9. An isolated nucleic acid having the nucleic acid sequence being homology with SEQ ID NO.13 by 70% or more.

10. The isolated nucleic acid according to claim 9, said nucleic acid is able to be ligated with a target gene which is utilized to make a transgenic plant, said target gene can express in a specific tissue in the plant.

11. The isolated nucleic acid according to claim 10, said specific tissue is a vascular bundle in the root, a blade ring, an injured tissue, a vascular bundle in the husk, a pistil and a vascular bundle in the anthers at different developmental phases.

12. A vector comprising a nucleic acid having the nucleic acid sequence of SEQ ID NO.13.

13. The isolated nucleic acid according to claim 12, said vector is able to be inserted by a target gene which is utilized to make a transgenic plant, said target gene can express in a specific tissue in the plant.

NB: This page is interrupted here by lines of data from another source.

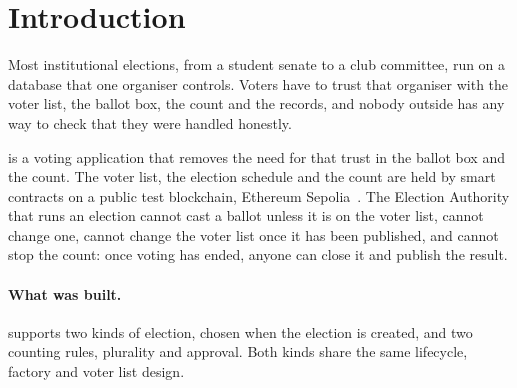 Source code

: \section{Introduction}

Most institutional elections, from a student senate to a club committee, run on
a database that one organiser controls. Voters have to trust that organiser
with the voter list, the ballot box, the count and the records, and nobody
outside has any way to check that they were handled honestly.

\projectname{} is a voting application that removes the need for that trust in
the ballot box and the count. The voter list, the election schedule and the
count are held by smart contracts on a public test blockchain, Ethereum
Sepolia~\cite{sepolia}. The Election Authority that runs an election cannot cast
a ballot unless it is on the voter list, cannot change one, cannot change the
voter list once it has been published,
and cannot stop the count: once voting has ended, anyone can close it and
publish the result.

\paragraph{What was built.}
\projectname{} supports two kinds of election, chosen when the election is
created, and two counting rules, plurality and approval. Both kinds share the
same lifecycle, factory and voter list design.

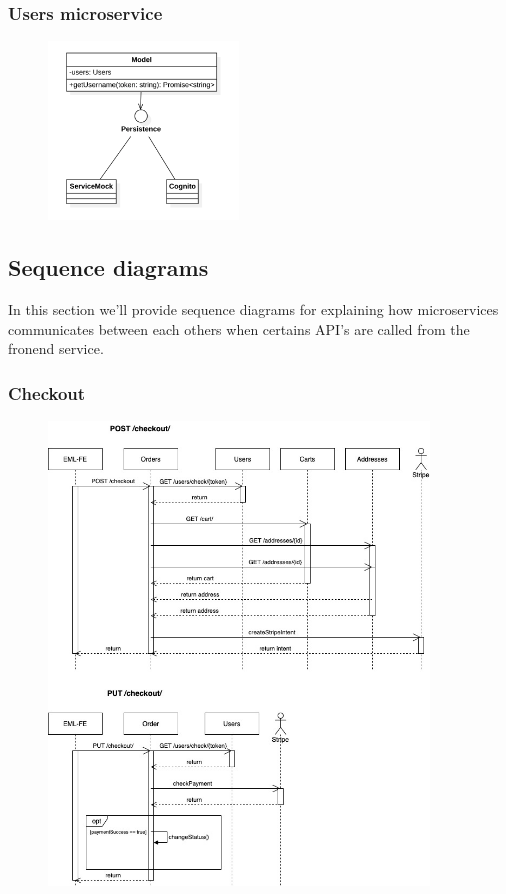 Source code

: \subsubsection{Users microservice}
\begin{figure}[H]
    \includegraphics[width=0.45\textwidth]{res/images/class-diagrams/users.png}
\end{figure}

\subsection{Sequence diagrams}
In this section we'll provide sequence diagrams for explaining how microservices communicates between each others
when certains API's are called from the fronend service.

\subsubsection{Checkout}
\begin{figure}[H]
    \includegraphics[width=0.9\textwidth]{res/images/sequence-diagrams/checkout.jpg}
\end{figure}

14. The isolated nucleic acid according to claim 13, said specific tissue is a vascular bundle in the root, a blade ring, an injured tissue, a vascular bundle in the husk, a pistil and a vascular bundle in the anthers at different developmental phases.

15. A peptide having the amino acid sequence of SEQ ID NO: 4.

16. The peptide according to claim 15, a nucleic acid being able to encode said peptide can be utilized to make a transgenic plant.